Closure and the Hero




One major way in which fiction differs from reality is with closure. Readers need to have most of their questions answered by the end of the book or they feel dissatisfied. In reality, a lack of closure is commonplace and often leads to a great deal of angst.



A common circumstance that prevents closure is through a death, especially if the death is sudden or unexpected. We may have a tendency to believe that the people surrounding us will always be there and will always be available to answer our questions, when in reality none of us carry any guarantees. A loved one’s unexpected death might then leave us with unanswered questions for months—or even years.



In fiction, the plotline may begin with the death of a loved one. We find our hero suffering from heartbreak due to the physical loss as well as experiencing a sense of loss from all their unanswered questions. This, in turn, places the hero—and the reader—on a journey. A notable bestseller that uses this plotline is The Shack by Wm. Paul Young.



Or we might discover the deceased led a double life and the person we thought we knew was someone else entirely. In A Double Life by Flynn Berry, the deceased is someone that is murdered and the loved one—the hero’s father—is missing for nearly thirty years. In Claire’s journey to discover what happened, she is placed on a path that will determine whether her recently discovered, estranged father is a murderer. The book is inspired by the real life story of Richard John Bingham, 7th Earl of Lucan and better known as Lord Lucan, who disappeared in 1974.

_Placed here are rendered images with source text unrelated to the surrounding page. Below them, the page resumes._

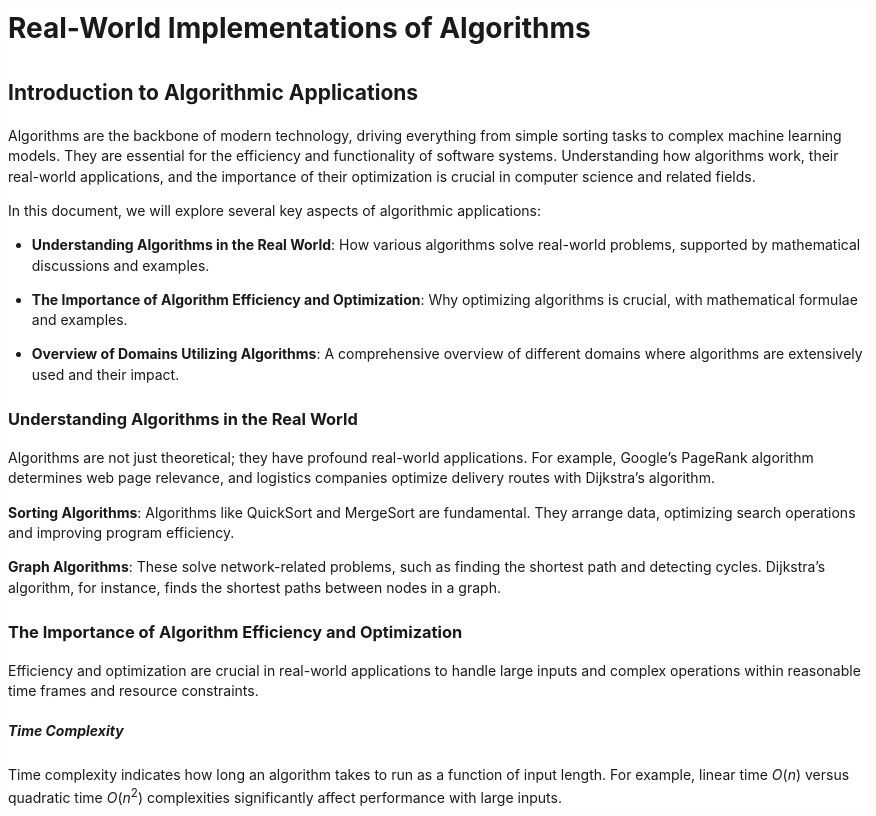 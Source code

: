 # Real-World Implementations of Algorithms

## Introduction to Algorithmic Applications

Algorithms are the backbone of modern technology, driving everything
from simple sorting tasks to complex machine learning models. They are
essential for the efficiency and functionality of software systems.
Understanding how algorithms work, their real-world applications, and
the importance of their optimization is crucial in computer science and
related fields.

In this document, we will explore several key aspects of algorithmic
applications:

- **Understanding Algorithms in the Real World**: How various algorithms
  solve real-world problems, supported by mathematical discussions and
  examples.

- **The Importance of Algorithm Efficiency and Optimization**: Why
  optimizing algorithms is crucial, with mathematical formulae and
  examples.

- **Overview of Domains Utilizing Algorithms**: A comprehensive overview
  of different domains where algorithms are extensively used and their
  impact.

### Understanding Algorithms in the Real World

Algorithms are not just theoretical; they have profound real-world
applications. For example, Google’s PageRank algorithm determines web
page relevance, and logistics companies optimize delivery routes with
Dijkstra’s algorithm.

**Sorting Algorithms**: Algorithms like QuickSort and MergeSort are
fundamental. They arrange data, optimizing search operations and
improving program efficiency.

**Graph Algorithms**: These solve network-related problems, such as
finding the shortest path and detecting cycles. Dijkstra’s algorithm,
for instance, finds the shortest paths between nodes in a graph.

### The Importance of Algorithm Efficiency and Optimization

Efficiency and optimization are crucial in real-world applications to
handle large inputs and complex operations within reasonable time frames
and resource constraints.

##### Time Complexity

Time complexity indicates how long an algorithm takes to run as a
function of input length. For example, linear time $`O(n)`$ versus
quadratic time $`O(n^2)`$ complexities significantly affect performance
with large inputs.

In other stories, we discover things about the deceased that might have pulled the hero closer to their loved one, if only they had known. A notable one is Everything I Never Told You by Celeste Hg, in which a couple’s favorite child is found dead in a local lake, plunging the family into a journey filled with secrets and longing.



In other stories, the hero might have inherited property from the deceased, often from a distant relative they barely knew. The property is never in the hero’s hometown, but always in an unfamiliar setting, which takes us on a journey of discovery together. They often encounter secrets long hidden, a haunted property, or in forging a new life for themselves, they fall in love or otherwise are placed on a path they had never foreseen. Many times they confront problems, often seemingly insurmountable, and through the act of perseverance they come through the fire, forever changed.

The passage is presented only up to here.